Copy, from the entries below, each line where the word "toCharArray" can be found.

++++++

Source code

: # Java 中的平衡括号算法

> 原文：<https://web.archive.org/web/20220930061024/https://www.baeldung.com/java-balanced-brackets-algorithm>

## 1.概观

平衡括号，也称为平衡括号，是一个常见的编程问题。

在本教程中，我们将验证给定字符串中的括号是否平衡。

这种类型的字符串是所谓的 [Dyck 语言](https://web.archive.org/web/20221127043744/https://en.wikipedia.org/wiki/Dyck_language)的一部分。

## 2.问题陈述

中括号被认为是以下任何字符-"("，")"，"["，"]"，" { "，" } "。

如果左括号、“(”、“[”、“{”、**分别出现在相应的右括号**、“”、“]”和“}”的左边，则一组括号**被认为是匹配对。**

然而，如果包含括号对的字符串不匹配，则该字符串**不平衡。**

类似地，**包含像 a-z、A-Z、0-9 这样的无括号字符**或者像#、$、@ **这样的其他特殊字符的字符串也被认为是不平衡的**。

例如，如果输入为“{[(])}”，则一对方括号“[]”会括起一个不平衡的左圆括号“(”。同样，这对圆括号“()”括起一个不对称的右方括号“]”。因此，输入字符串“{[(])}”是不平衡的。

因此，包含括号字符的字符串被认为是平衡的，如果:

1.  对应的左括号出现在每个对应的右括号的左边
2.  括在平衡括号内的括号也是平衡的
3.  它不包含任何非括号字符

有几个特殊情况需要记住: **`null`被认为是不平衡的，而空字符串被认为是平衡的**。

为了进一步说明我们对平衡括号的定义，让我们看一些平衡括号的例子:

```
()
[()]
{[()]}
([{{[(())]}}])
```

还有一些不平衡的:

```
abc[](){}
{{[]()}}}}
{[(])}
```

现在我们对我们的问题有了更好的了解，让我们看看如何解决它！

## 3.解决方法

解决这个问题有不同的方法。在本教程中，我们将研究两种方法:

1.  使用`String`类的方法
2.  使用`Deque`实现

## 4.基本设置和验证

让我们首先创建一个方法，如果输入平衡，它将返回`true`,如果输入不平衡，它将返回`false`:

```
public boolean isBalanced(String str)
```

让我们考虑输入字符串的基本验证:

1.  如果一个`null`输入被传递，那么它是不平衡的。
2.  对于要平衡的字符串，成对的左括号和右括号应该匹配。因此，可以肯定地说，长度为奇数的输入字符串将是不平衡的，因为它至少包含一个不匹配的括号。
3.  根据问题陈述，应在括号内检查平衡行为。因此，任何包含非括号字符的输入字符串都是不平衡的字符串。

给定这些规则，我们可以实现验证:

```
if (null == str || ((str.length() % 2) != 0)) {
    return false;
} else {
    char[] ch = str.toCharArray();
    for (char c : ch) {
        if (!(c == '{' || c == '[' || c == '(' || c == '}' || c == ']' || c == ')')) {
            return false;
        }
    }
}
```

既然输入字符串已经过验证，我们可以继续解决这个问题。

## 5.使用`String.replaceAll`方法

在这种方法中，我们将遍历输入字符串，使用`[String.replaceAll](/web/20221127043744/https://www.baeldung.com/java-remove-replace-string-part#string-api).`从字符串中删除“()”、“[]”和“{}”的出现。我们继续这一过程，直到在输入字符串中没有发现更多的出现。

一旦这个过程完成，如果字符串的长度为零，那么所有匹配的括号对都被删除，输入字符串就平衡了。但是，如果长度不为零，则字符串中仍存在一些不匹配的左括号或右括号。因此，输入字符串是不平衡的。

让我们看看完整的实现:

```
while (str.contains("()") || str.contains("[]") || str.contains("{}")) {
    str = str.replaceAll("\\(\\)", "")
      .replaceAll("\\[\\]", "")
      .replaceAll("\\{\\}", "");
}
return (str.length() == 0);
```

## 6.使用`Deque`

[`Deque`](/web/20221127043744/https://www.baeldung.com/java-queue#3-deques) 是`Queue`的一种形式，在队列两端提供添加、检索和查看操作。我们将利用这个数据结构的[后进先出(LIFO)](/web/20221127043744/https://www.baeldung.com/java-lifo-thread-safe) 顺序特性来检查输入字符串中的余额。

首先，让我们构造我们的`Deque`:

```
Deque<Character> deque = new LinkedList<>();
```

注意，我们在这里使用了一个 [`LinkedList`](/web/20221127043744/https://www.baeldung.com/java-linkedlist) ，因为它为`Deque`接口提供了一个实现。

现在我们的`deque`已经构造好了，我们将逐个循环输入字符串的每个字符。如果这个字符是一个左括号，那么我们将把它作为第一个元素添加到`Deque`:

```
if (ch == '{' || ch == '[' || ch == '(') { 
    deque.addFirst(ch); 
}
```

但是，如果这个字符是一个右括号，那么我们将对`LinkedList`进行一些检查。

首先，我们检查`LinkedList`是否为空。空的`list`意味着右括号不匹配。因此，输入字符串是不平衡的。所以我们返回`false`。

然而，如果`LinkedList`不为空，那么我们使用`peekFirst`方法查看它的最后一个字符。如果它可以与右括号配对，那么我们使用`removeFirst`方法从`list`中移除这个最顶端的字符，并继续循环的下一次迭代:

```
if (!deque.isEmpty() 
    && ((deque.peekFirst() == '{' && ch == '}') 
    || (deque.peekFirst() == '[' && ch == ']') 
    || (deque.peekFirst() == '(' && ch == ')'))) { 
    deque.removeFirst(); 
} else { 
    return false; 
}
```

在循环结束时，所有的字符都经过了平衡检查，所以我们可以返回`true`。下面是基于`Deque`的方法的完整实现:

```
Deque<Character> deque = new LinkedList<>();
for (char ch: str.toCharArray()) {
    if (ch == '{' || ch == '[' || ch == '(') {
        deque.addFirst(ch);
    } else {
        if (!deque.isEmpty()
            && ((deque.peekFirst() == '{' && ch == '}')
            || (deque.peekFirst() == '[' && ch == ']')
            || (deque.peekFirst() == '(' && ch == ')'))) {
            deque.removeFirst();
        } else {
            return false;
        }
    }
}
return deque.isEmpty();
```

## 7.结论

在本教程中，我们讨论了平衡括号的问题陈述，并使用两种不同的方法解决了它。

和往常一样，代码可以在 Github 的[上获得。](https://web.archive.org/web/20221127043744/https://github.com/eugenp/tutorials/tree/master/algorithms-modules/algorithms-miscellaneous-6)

++++++

:: Response box ::
    char[] ch = str.toCharArray();
for (char ch: str.toCharArray()) {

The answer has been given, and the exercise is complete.